# Work instructions
Reproduce word for word, from the entries below, the line with "- UDP Broadcast", the line with "[Chat UDP Multithread]", and every line between them, and nothing more.
•••
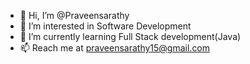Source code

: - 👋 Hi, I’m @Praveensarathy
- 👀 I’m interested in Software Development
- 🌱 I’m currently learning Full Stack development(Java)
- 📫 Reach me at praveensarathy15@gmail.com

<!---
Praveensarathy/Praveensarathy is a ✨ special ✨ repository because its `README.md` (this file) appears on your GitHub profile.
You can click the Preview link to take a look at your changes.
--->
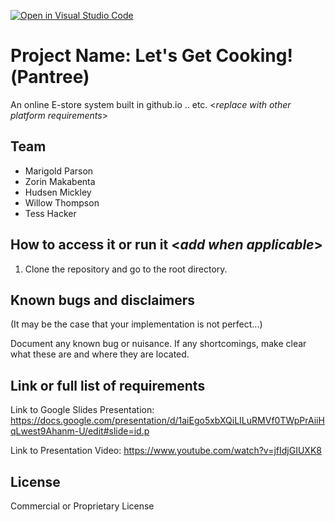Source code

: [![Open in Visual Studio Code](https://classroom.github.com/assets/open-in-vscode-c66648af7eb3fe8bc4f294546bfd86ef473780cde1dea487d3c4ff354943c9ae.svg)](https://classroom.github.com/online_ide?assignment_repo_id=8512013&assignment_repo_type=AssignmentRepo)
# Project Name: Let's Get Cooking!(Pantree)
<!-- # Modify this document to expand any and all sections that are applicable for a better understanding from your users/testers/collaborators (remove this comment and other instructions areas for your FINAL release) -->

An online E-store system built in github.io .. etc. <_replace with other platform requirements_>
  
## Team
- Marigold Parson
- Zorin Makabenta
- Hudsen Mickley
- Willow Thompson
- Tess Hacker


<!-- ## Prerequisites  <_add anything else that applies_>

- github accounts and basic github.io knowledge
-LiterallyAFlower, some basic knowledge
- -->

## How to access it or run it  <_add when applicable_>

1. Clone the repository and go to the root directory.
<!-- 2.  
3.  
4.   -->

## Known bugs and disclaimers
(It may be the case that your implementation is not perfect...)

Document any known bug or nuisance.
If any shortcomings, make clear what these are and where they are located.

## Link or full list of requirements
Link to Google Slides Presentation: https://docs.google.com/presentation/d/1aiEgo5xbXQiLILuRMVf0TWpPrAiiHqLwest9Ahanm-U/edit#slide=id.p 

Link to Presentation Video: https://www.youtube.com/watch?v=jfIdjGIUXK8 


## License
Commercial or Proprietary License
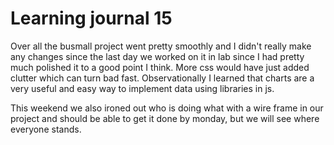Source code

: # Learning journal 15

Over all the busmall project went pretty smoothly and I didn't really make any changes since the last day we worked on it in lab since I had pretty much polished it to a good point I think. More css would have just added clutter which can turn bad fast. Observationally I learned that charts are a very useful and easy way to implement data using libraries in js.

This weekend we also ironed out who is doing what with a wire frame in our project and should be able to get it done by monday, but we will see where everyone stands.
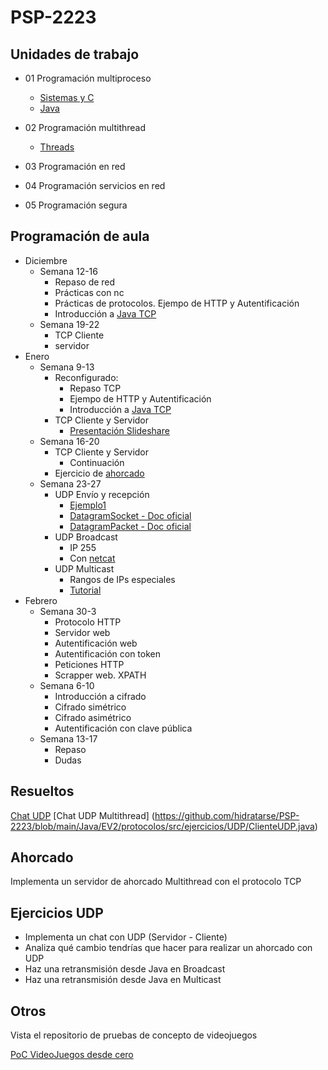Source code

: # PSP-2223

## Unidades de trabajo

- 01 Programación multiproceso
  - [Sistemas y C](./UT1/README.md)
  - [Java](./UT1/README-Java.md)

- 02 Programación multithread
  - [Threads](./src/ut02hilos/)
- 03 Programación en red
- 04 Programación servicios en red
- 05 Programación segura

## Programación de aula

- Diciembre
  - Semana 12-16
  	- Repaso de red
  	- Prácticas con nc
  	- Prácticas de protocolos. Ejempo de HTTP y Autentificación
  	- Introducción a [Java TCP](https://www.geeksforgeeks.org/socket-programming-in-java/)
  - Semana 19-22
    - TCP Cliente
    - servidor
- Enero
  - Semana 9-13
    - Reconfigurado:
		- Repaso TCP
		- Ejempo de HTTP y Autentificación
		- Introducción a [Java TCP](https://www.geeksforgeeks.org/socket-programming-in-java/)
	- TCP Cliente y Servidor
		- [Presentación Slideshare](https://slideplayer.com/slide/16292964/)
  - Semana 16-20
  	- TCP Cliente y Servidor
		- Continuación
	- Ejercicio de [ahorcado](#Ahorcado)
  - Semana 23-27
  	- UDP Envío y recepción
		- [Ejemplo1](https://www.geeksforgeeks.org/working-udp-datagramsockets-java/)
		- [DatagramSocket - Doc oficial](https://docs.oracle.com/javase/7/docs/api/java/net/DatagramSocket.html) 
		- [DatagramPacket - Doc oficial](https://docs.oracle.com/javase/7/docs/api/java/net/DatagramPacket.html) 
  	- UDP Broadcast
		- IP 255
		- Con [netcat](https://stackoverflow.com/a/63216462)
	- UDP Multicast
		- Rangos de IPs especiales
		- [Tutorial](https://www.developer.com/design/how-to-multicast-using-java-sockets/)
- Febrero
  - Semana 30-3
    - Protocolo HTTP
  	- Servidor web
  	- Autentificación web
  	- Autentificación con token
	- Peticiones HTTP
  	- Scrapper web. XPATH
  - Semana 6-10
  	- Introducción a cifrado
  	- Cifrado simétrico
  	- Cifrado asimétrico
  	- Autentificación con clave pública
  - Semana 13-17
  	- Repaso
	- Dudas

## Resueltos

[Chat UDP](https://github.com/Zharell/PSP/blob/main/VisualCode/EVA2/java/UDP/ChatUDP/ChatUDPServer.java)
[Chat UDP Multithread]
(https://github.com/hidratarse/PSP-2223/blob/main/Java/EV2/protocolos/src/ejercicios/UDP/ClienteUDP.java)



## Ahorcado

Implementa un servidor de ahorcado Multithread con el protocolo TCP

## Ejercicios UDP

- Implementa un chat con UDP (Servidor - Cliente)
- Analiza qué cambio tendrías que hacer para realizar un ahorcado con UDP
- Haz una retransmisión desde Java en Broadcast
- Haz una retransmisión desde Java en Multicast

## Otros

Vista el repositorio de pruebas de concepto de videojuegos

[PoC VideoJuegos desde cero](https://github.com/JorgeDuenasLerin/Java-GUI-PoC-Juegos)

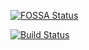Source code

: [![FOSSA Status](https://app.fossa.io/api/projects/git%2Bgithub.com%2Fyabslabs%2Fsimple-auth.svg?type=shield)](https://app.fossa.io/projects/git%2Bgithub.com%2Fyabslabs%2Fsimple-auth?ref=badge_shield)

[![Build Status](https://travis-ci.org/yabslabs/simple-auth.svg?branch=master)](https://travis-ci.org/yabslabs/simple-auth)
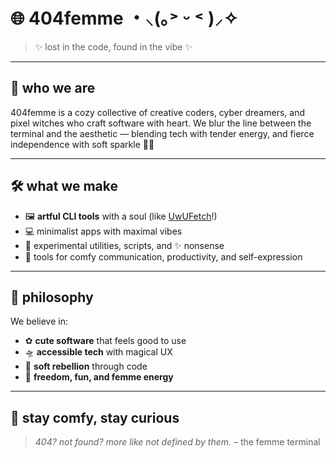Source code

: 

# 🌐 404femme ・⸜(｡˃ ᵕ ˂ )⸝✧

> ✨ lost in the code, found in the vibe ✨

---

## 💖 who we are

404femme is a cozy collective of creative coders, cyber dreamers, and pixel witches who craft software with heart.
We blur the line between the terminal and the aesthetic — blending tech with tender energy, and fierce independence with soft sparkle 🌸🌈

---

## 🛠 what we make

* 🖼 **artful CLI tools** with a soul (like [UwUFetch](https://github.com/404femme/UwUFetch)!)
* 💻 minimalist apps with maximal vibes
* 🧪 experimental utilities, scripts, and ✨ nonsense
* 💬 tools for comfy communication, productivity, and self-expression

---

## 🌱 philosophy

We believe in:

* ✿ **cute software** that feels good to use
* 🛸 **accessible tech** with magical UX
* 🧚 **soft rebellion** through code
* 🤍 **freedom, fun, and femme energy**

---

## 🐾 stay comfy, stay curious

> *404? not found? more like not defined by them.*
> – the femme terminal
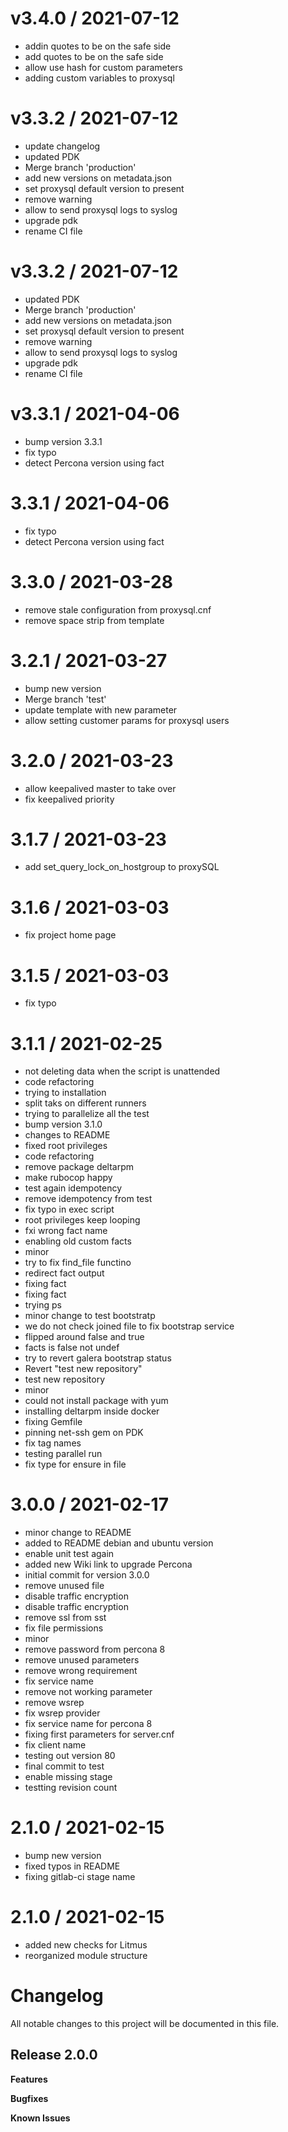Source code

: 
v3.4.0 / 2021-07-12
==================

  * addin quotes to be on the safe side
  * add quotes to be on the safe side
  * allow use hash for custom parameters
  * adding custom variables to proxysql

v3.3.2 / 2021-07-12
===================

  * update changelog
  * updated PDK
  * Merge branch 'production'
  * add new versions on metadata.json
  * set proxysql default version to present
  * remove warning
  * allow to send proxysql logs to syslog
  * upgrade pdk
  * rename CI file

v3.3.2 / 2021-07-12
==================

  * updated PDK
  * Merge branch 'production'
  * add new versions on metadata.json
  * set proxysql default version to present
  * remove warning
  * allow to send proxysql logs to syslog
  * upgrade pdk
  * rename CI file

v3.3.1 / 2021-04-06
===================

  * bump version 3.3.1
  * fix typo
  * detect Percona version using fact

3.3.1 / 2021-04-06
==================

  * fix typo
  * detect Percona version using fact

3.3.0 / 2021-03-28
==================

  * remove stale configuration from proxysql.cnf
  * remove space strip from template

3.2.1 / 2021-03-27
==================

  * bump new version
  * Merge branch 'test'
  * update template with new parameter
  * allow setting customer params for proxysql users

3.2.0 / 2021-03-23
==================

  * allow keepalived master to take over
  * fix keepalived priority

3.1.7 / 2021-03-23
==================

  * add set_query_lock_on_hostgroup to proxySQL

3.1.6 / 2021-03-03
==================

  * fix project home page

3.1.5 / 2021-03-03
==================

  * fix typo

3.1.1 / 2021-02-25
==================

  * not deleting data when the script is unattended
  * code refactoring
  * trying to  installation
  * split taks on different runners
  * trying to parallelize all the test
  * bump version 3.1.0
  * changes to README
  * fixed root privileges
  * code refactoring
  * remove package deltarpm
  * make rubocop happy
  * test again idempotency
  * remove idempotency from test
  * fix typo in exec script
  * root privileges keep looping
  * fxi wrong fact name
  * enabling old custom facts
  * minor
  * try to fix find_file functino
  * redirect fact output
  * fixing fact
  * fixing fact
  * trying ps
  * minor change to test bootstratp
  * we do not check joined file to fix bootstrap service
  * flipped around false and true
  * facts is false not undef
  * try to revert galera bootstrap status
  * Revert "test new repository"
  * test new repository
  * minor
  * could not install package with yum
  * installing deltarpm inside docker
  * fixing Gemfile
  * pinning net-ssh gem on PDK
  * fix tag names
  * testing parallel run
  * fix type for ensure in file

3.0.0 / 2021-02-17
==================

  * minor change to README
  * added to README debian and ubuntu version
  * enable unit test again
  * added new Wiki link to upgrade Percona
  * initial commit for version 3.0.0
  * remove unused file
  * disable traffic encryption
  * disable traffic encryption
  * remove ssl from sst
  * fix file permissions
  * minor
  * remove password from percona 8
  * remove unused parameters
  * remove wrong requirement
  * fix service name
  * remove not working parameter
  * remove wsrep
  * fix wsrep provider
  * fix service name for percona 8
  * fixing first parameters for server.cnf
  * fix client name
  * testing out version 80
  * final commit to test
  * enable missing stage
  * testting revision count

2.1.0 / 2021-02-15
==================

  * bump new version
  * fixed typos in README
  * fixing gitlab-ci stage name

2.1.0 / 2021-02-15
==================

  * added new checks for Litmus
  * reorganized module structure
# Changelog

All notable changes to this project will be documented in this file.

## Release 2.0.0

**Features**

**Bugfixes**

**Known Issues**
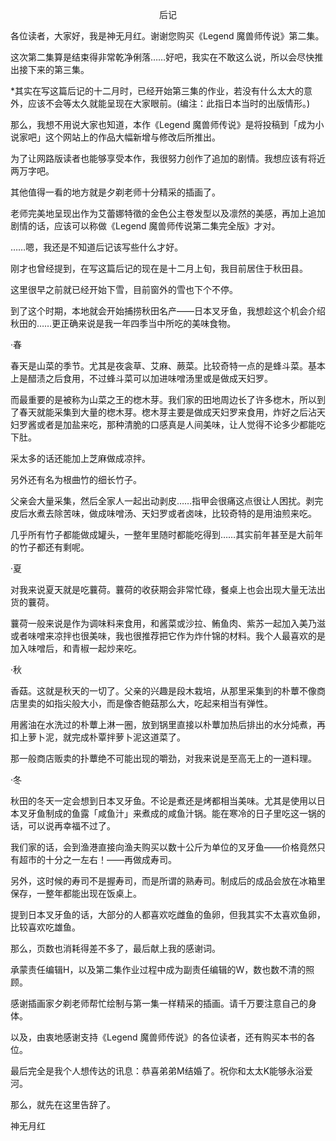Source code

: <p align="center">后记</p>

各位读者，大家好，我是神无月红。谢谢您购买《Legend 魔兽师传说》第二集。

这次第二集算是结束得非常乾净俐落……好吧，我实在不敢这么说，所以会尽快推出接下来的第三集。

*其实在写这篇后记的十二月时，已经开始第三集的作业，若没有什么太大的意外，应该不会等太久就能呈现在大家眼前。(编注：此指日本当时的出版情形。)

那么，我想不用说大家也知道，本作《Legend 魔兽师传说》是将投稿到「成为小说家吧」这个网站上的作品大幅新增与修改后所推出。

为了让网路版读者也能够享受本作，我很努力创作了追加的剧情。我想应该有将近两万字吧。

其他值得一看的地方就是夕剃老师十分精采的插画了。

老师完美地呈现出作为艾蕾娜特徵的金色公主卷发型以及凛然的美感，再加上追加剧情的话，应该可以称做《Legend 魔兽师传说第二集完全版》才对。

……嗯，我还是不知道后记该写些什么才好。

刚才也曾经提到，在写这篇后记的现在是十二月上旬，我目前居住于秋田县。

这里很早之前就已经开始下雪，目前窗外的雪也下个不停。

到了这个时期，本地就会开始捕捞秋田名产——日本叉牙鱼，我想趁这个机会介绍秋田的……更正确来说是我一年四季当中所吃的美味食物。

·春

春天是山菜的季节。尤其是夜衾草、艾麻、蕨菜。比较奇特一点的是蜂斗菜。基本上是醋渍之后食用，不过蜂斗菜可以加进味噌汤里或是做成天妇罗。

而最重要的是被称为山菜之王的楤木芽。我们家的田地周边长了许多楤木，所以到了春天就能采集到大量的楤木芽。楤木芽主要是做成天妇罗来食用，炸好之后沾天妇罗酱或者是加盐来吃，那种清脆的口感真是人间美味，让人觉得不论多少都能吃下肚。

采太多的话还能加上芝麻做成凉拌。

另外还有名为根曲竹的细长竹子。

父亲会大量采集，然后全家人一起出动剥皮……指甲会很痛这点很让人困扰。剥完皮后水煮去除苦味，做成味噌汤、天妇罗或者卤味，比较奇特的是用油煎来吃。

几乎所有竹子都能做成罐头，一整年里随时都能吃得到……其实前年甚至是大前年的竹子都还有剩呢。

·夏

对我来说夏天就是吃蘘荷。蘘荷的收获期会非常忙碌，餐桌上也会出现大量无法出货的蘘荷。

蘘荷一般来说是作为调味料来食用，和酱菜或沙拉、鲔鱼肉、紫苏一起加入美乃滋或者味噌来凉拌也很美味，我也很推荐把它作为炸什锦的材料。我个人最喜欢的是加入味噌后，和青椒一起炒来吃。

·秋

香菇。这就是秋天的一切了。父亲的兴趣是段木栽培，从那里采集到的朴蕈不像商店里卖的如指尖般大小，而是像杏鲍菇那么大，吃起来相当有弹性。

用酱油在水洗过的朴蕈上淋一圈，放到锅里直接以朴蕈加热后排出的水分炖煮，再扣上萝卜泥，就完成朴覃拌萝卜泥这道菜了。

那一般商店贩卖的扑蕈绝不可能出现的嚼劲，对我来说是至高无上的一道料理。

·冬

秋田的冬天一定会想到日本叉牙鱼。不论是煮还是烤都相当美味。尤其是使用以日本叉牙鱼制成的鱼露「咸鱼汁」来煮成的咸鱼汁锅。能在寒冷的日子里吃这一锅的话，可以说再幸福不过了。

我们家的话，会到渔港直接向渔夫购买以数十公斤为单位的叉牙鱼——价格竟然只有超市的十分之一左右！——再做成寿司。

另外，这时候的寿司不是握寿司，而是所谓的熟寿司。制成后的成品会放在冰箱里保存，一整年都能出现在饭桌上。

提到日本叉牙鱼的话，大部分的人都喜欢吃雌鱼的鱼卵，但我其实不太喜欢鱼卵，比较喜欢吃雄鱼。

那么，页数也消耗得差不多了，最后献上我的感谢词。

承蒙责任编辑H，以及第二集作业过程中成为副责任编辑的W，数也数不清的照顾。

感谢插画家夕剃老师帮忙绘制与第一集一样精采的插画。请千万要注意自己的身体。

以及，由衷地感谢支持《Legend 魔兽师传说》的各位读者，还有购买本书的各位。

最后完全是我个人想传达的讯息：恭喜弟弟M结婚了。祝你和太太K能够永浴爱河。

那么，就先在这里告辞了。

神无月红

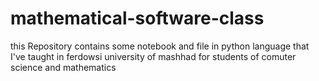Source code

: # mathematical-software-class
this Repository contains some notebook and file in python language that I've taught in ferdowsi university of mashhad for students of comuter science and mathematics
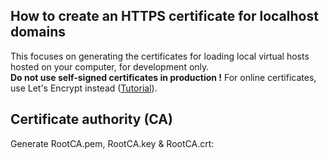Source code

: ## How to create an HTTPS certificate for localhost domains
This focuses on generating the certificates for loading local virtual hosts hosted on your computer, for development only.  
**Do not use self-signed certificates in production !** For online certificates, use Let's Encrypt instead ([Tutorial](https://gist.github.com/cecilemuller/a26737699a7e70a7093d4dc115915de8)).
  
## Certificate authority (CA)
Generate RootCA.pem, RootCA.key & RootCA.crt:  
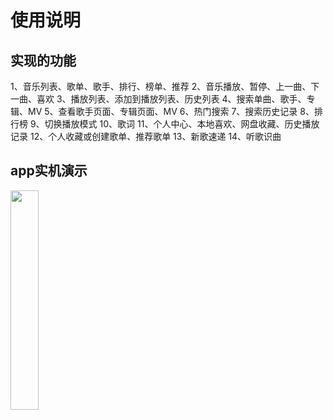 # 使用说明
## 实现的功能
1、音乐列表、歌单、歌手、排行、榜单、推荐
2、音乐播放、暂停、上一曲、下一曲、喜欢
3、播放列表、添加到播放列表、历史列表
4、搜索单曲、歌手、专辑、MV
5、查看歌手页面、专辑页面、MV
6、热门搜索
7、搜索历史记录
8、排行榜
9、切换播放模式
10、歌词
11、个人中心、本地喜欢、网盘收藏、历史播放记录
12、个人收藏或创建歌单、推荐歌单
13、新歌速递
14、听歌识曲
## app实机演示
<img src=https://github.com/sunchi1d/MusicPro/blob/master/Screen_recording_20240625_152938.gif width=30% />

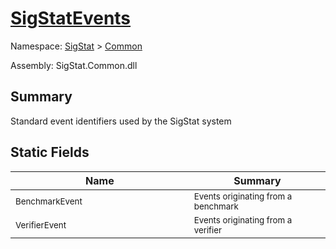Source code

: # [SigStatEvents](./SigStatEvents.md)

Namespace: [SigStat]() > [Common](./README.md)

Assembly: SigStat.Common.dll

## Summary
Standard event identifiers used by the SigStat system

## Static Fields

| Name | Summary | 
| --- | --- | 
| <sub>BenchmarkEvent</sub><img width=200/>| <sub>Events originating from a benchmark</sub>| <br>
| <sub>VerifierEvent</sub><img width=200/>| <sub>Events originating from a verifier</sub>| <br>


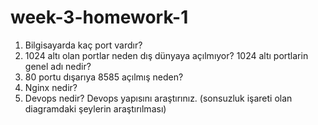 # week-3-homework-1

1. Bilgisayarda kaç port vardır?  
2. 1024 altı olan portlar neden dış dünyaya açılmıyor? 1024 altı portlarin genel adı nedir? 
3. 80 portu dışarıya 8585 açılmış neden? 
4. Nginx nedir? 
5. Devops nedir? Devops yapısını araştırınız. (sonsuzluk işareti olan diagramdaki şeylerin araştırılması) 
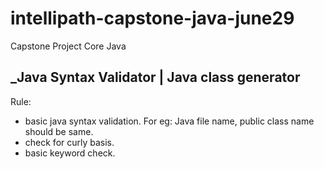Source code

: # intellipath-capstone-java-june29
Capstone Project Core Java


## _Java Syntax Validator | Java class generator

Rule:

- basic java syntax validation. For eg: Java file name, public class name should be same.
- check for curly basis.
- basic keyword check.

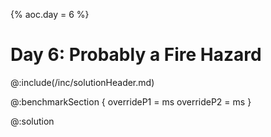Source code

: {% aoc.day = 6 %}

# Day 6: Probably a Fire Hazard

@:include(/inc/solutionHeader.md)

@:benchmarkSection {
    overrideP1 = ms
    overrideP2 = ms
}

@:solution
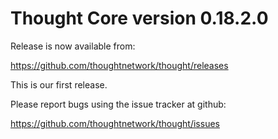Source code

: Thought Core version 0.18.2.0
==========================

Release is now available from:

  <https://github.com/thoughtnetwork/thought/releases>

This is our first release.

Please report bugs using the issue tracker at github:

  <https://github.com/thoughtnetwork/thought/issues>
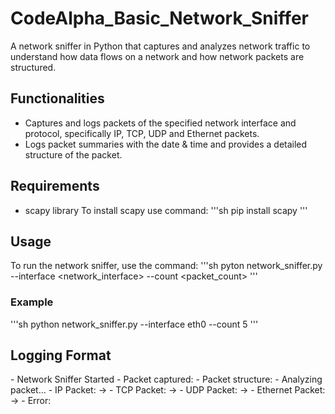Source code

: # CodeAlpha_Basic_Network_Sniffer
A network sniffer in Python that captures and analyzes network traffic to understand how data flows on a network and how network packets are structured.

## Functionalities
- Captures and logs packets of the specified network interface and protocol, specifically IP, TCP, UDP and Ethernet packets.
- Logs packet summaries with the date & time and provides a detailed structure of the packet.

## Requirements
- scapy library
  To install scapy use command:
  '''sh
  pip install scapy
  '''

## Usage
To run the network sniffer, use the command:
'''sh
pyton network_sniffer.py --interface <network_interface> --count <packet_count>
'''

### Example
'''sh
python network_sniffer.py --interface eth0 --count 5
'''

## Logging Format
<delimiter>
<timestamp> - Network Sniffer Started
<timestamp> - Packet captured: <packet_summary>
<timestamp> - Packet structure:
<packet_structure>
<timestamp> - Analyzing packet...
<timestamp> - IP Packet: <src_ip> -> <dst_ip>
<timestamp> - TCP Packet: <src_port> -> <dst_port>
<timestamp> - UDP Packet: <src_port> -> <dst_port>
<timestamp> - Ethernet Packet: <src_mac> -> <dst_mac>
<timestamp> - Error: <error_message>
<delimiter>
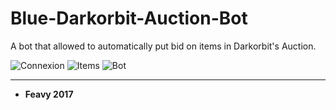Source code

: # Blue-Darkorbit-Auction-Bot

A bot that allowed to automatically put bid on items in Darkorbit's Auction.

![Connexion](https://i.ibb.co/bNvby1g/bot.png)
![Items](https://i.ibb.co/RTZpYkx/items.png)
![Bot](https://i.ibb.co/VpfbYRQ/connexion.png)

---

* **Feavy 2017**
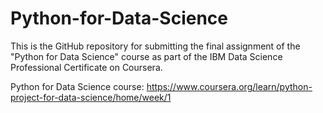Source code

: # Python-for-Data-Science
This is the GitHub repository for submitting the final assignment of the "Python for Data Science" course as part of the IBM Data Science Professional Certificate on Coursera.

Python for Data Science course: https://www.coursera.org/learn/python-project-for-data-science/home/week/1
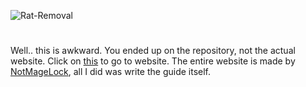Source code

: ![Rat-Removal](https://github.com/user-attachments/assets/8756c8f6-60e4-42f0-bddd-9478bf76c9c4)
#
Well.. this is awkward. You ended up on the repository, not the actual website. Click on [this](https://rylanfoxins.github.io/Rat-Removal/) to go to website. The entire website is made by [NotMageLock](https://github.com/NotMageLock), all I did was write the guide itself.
•••
# Exercise answer
  	- UDP Broadcast
		- IP 255
		- Con [netcat](https://stackoverflow.com/a/63216462)
	- UDP Multicast
		- Rangos de IPs especiales
		- [Tutorial](https://www.developer.com/design/how-to-multicast-using-java-sockets/)
- Febrero
  - Semana 30-3
    - Protocolo HTTP
  	- Servidor web
  	- Autentificación web
  	- Autentificación con token
	- Peticiones HTTP
  	- Scrapper web. XPATH
  - Semana 6-10
  	- Introducción a cifrado
  	- Cifrado simétrico
  	- Cifrado asimétrico
  	- Autentificación con clave pública
  - Semana 13-17
  	- Repaso
	- Dudas

## Resueltos

[Chat UDP](https://github.com/Zharell/PSP/blob/main/VisualCode/EVA2/java/UDP/ChatUDP/ChatUDPServer.java)
[Chat UDP Multithread]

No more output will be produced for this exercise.